------ Data to examine

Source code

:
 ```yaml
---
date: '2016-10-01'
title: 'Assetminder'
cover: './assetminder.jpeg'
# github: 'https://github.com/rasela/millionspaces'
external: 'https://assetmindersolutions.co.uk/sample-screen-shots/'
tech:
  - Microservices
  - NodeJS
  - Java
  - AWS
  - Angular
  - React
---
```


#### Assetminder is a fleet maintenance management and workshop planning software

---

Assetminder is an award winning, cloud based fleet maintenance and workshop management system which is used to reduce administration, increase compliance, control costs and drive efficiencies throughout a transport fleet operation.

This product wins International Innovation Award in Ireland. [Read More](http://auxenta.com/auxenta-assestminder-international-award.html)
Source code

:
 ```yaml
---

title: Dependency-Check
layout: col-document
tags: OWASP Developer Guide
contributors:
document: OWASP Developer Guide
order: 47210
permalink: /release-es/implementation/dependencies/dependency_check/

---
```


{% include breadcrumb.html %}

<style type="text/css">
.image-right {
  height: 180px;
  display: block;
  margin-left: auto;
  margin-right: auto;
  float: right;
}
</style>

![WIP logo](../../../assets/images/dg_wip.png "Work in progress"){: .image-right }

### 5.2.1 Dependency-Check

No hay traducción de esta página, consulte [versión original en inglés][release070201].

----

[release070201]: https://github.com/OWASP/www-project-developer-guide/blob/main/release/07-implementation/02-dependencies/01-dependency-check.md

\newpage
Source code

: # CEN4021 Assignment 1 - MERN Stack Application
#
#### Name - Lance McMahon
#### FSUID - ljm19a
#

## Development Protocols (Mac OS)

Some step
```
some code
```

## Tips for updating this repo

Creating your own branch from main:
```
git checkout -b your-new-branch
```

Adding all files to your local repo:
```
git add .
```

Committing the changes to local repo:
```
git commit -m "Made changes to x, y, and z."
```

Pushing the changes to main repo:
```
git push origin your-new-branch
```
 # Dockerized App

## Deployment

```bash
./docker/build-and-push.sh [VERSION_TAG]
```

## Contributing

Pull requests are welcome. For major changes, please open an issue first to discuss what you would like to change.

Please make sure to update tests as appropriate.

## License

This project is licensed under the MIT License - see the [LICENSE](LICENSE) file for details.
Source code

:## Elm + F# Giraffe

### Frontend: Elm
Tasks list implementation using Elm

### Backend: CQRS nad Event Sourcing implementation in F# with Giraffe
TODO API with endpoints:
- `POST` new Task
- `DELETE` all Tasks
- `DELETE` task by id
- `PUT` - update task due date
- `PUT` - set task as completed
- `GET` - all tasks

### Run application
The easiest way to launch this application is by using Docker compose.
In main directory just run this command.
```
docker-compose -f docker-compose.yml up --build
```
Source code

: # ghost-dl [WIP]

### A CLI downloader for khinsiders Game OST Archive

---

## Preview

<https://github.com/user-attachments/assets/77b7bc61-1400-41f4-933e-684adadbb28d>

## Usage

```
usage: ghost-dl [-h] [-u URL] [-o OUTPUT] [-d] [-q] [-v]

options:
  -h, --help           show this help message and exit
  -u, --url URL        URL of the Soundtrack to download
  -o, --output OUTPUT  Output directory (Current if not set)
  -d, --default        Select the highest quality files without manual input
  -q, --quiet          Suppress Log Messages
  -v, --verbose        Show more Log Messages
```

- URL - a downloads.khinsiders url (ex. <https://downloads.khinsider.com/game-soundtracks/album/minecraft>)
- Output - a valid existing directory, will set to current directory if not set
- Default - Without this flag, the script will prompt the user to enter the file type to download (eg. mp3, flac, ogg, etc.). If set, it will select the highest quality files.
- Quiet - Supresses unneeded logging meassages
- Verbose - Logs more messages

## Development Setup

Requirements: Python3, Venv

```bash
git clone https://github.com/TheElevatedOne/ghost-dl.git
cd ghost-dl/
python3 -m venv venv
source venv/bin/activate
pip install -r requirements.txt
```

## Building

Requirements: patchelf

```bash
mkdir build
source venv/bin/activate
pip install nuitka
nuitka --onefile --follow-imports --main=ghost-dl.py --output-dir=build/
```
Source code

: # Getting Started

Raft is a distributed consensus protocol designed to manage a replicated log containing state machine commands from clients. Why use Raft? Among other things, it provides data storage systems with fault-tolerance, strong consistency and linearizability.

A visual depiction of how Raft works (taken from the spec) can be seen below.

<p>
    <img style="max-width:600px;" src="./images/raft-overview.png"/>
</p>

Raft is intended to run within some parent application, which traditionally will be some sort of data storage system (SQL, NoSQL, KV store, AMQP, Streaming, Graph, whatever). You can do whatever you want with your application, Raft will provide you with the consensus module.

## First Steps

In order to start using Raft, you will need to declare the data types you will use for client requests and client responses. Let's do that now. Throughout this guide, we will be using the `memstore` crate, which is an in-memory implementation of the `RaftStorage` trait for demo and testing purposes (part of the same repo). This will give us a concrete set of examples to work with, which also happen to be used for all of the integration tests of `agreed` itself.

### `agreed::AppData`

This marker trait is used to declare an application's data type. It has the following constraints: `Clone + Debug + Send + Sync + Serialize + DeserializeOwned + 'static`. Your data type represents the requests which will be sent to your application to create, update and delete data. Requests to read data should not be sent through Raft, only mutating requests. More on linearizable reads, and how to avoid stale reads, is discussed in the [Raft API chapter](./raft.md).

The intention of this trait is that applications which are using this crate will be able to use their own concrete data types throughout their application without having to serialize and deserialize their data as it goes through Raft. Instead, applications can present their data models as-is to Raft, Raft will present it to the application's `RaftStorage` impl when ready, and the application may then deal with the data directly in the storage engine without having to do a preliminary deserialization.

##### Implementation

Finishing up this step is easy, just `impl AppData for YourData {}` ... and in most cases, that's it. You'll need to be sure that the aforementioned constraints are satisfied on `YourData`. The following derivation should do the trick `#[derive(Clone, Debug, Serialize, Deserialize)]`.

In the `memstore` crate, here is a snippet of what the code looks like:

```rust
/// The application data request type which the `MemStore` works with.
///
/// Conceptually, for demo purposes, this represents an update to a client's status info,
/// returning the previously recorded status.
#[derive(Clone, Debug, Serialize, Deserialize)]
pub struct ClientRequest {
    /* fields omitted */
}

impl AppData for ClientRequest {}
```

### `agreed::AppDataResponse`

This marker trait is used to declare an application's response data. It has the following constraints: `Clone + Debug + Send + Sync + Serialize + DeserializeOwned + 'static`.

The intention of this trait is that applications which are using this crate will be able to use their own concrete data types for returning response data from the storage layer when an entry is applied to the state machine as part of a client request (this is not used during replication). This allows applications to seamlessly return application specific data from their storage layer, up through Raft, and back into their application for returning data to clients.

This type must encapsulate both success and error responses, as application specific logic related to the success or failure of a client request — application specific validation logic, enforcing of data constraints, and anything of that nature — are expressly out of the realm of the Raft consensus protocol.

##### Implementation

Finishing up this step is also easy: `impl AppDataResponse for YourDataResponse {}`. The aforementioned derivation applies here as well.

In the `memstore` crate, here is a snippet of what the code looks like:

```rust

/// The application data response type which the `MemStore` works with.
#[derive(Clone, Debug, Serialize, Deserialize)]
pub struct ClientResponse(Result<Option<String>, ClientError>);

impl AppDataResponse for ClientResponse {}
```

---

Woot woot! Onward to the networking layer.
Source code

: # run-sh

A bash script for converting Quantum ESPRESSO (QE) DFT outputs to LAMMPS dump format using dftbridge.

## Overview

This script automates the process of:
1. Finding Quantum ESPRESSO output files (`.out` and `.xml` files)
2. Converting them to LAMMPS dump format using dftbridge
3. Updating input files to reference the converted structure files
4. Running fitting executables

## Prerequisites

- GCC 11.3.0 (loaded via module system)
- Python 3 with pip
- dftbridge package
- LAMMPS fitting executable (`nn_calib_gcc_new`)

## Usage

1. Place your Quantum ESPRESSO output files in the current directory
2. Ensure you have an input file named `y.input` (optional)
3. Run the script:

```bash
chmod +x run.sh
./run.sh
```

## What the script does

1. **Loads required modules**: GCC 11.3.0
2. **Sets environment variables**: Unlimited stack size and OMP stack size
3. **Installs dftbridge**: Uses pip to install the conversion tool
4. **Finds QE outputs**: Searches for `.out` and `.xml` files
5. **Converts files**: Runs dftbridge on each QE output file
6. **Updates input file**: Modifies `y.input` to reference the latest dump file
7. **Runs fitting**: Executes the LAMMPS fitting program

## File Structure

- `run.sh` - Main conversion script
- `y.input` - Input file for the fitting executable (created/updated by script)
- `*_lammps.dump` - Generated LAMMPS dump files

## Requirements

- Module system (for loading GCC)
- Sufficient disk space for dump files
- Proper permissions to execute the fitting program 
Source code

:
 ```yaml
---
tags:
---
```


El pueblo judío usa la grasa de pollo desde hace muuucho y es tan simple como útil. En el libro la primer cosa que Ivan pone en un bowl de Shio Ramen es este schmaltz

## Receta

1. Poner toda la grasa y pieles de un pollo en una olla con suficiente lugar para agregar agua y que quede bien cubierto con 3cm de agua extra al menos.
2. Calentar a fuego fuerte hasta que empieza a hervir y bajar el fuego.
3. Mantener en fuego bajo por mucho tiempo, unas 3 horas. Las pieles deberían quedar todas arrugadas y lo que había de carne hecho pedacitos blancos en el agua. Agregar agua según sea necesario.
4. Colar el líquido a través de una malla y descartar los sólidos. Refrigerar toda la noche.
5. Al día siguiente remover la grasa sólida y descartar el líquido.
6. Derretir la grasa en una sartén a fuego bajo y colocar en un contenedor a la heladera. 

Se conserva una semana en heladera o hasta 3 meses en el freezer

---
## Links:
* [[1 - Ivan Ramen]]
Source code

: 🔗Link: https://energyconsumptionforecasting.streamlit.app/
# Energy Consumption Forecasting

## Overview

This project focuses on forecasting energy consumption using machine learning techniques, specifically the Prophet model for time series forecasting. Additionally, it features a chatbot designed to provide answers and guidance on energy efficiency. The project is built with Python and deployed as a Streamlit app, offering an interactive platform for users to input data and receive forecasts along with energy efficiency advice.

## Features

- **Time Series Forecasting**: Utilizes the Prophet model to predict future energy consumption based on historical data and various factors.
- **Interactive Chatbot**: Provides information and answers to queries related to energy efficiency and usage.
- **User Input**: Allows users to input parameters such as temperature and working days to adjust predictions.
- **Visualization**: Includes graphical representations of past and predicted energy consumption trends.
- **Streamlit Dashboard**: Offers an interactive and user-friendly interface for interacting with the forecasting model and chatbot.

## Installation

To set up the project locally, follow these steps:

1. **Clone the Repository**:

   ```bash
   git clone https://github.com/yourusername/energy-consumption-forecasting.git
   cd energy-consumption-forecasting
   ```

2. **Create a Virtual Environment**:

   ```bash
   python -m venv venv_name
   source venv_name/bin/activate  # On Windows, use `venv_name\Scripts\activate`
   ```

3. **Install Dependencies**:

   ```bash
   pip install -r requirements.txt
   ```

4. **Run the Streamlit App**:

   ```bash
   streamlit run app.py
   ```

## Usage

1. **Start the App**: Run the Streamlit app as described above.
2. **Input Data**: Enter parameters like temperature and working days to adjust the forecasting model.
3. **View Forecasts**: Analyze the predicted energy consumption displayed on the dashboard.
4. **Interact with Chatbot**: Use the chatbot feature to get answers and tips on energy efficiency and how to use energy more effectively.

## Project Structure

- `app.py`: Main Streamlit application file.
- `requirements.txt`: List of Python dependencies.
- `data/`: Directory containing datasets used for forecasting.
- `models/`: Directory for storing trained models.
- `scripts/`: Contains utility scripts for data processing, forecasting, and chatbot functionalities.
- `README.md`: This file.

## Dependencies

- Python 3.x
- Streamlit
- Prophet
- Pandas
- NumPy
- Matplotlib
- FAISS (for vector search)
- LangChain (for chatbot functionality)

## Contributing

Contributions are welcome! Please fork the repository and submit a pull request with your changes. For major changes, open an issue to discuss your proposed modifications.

------------

> **Aim of the exercise**:
Go through the records above and copy every line holding the word "dftbridge".

> **Task answer**:
A bash script for converting Quantum ESPRESSO (QE) DFT outputs to LAMMPS dump format using dftbridge.
2. Converting them to LAMMPS dump format using dftbridge
- dftbridge package
3. **Installs dftbridge**: Uses pip to install the conversion tool
5. **Converts files**: Runs dftbridge on each QE output file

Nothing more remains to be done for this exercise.